Work through the data below and give the number of lines holding "credentials", nothing more.

──────────────────────────────

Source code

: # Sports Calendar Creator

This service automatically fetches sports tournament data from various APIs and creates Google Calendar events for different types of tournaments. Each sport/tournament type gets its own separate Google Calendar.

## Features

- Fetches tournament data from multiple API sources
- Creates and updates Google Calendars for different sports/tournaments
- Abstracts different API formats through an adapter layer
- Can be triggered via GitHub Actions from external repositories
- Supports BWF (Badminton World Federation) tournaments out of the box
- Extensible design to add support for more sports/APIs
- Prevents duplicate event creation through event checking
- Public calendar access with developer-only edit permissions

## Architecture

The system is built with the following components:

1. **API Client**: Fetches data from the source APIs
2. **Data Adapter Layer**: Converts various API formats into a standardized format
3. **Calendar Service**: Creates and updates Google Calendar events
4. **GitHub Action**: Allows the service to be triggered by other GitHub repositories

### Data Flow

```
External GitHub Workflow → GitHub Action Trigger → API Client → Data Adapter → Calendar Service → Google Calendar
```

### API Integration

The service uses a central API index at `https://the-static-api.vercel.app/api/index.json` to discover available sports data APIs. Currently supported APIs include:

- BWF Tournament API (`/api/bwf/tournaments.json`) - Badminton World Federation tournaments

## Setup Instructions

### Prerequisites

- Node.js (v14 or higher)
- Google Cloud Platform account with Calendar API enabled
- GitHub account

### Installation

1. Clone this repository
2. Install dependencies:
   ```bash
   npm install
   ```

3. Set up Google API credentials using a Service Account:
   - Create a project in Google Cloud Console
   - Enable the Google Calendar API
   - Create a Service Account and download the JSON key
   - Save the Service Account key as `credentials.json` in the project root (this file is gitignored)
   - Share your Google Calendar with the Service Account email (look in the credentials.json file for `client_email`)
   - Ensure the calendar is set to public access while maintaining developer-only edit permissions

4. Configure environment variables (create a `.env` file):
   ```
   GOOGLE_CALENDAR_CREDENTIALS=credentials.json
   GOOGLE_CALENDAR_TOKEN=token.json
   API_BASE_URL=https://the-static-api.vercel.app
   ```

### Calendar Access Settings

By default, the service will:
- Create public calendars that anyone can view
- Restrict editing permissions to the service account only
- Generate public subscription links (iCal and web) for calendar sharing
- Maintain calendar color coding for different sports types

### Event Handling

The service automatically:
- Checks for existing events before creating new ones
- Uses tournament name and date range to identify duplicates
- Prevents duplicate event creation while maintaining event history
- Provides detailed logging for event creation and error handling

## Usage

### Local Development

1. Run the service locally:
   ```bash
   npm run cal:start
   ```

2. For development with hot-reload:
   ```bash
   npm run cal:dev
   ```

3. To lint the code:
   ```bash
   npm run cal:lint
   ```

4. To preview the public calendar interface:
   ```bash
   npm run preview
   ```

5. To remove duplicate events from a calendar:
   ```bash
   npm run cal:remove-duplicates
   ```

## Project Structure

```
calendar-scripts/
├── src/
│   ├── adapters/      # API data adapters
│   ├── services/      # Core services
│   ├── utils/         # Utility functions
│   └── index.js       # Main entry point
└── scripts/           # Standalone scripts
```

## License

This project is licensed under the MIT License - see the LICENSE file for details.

──────────────────────────────

RESULT =
4